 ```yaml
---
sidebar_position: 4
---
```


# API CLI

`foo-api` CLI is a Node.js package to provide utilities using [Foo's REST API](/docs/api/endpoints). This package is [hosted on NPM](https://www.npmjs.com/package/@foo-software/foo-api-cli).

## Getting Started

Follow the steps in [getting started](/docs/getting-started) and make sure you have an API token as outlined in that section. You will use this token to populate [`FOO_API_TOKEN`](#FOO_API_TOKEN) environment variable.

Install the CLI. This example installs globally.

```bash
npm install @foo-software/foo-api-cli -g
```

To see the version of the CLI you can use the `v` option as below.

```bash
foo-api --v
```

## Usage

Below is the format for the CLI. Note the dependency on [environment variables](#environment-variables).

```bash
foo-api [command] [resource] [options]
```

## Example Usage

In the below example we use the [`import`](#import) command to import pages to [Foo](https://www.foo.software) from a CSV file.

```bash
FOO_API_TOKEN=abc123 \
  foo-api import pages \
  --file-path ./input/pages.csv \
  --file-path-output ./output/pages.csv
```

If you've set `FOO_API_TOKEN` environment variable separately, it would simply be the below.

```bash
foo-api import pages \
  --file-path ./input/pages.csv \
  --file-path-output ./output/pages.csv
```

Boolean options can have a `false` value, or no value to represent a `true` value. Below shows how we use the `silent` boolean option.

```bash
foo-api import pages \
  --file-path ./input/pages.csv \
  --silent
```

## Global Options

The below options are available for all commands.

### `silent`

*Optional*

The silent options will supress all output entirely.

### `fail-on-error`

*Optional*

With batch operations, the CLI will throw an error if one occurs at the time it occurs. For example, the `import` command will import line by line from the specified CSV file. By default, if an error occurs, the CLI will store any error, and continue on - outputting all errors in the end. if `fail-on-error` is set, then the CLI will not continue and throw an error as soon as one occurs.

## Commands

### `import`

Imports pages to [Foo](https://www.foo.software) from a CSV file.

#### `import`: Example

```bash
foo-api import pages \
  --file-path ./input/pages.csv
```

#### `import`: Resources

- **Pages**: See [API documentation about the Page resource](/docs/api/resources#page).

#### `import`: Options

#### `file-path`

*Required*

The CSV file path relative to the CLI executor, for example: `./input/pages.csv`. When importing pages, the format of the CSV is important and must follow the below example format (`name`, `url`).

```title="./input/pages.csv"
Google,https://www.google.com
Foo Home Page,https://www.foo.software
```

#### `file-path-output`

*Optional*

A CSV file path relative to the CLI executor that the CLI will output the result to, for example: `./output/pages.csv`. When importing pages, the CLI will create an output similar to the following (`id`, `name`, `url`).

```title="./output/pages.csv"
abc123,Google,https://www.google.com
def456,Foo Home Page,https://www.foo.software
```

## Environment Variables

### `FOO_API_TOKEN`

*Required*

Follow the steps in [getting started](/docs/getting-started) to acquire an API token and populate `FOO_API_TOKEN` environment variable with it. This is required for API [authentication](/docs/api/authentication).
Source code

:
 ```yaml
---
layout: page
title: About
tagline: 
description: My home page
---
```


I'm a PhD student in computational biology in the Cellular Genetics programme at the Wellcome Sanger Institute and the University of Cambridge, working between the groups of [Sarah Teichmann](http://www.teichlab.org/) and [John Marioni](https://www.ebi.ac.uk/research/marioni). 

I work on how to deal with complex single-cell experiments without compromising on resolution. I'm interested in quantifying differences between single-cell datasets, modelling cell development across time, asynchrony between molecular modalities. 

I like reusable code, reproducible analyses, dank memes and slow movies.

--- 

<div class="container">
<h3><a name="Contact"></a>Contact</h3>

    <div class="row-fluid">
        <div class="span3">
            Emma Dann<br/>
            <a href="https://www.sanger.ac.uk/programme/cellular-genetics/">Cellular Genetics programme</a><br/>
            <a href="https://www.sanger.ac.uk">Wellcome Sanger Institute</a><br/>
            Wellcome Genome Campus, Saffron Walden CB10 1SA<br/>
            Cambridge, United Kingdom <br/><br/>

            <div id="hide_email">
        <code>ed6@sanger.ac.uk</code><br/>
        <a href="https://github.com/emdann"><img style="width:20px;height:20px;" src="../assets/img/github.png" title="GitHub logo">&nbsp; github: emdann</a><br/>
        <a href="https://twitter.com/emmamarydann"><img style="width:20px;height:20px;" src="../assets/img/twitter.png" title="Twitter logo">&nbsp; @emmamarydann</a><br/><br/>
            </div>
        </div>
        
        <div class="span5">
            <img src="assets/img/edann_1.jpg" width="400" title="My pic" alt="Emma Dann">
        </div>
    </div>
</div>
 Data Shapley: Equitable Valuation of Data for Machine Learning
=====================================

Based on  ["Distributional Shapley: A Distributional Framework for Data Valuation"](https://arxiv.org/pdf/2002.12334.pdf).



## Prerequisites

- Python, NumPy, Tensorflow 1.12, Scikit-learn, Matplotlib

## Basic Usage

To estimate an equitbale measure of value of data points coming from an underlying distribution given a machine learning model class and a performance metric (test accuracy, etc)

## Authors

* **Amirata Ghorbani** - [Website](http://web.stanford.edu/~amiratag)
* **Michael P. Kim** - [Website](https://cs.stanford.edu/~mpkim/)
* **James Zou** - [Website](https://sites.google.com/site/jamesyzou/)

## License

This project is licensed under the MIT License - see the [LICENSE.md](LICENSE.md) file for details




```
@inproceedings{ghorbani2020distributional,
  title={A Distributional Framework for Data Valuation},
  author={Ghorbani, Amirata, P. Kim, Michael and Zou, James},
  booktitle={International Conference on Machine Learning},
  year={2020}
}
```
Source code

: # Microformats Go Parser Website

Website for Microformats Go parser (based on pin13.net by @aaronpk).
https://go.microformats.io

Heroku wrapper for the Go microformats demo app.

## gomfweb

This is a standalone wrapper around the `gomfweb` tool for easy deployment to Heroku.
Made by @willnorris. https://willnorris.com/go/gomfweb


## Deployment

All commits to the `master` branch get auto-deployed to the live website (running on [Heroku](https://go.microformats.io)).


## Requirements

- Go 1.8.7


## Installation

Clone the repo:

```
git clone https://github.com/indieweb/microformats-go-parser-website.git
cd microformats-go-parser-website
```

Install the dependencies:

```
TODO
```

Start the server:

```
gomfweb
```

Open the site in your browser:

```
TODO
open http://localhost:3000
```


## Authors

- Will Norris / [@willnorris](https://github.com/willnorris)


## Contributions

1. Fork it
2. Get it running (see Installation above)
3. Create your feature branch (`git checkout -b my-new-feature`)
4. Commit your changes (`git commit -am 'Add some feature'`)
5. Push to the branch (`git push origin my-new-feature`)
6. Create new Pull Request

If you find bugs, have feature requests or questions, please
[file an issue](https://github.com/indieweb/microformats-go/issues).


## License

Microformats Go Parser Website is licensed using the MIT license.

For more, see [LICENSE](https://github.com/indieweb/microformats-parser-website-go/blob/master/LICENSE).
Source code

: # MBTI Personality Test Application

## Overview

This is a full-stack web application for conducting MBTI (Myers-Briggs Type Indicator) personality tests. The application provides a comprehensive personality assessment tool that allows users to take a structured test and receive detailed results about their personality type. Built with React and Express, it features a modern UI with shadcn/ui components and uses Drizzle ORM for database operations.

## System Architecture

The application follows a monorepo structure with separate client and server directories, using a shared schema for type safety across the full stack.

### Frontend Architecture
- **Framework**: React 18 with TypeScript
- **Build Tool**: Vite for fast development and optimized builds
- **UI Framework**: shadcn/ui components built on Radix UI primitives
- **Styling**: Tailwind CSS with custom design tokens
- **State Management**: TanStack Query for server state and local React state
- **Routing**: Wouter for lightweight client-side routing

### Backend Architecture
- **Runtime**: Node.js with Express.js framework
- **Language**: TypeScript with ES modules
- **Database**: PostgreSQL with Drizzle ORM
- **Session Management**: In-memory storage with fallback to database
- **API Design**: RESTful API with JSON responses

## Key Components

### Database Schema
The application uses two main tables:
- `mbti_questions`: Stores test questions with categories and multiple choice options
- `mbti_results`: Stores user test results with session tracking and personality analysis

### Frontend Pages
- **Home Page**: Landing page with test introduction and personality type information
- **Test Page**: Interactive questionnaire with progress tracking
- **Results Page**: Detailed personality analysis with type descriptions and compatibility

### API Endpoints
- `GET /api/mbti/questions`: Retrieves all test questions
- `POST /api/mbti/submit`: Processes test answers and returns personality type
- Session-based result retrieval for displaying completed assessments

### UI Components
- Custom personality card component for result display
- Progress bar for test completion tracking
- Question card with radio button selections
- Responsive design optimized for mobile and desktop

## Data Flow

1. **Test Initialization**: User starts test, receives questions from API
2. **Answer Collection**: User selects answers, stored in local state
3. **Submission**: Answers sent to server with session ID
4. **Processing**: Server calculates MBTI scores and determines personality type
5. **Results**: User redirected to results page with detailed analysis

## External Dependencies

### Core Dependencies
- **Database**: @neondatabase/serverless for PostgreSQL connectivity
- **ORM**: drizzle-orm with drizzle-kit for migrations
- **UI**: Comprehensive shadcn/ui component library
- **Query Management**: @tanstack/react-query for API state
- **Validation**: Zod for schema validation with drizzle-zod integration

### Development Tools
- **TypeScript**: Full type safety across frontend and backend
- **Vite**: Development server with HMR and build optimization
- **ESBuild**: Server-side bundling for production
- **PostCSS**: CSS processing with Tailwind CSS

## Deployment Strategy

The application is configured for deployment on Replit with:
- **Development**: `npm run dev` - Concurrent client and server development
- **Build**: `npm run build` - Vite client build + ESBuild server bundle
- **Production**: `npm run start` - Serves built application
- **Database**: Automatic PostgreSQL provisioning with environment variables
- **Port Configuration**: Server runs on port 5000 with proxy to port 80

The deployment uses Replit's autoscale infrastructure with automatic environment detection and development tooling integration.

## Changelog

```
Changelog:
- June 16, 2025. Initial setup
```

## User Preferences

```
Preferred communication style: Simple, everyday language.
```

▬▬▬▬▬▬

__WORK ORDER__:
Everything from the first line of the records above through the line containing "The below options" should be restated word for word; leave out all other lines.

__RESULT OF THIS EXERCISE__:
 ```yaml
---
sidebar_position: 4
---
```


# API CLI

`foo-api` CLI is a Node.js package to provide utilities using [Foo's REST API](/docs/api/endpoints). This package is [hosted on NPM](https://www.npmjs.com/package/@foo-software/foo-api-cli).

## Getting Started

Follow the steps in [getting started](/docs/getting-started) and make sure you have an API token as outlined in that section. You will use this token to populate [`FOO_API_TOKEN`](#FOO_API_TOKEN) environment variable.

Install the CLI. This example installs globally.

```bash
npm install @foo-software/foo-api-cli -g
```

To see the version of the CLI you can use the `v` option as below.

```bash
foo-api --v
```

## Usage

Below is the format for the CLI. Note the dependency on [environment variables](#environment-variables).

```bash
foo-api [command] [resource] [options]
```

## Example Usage

In the below example we use the [`import`](#import) command to import pages to [Foo](https://www.foo.software) from a CSV file.

```bash
FOO_API_TOKEN=abc123 \
  foo-api import pages \
  --file-path ./input/pages.csv \
  --file-path-output ./output/pages.csv
```

If you've set `FOO_API_TOKEN` environment variable separately, it would simply be the below.

```bash
foo-api import pages \
  --file-path ./input/pages.csv \
  --file-path-output ./output/pages.csv
```

Boolean options can have a `false` value, or no value to represent a `true` value. Below shows how we use the `silent` boolean option.

```bash
foo-api import pages \
  --file-path ./input/pages.csv \
  --silent
```

## Global Options

The below options are available for all commands.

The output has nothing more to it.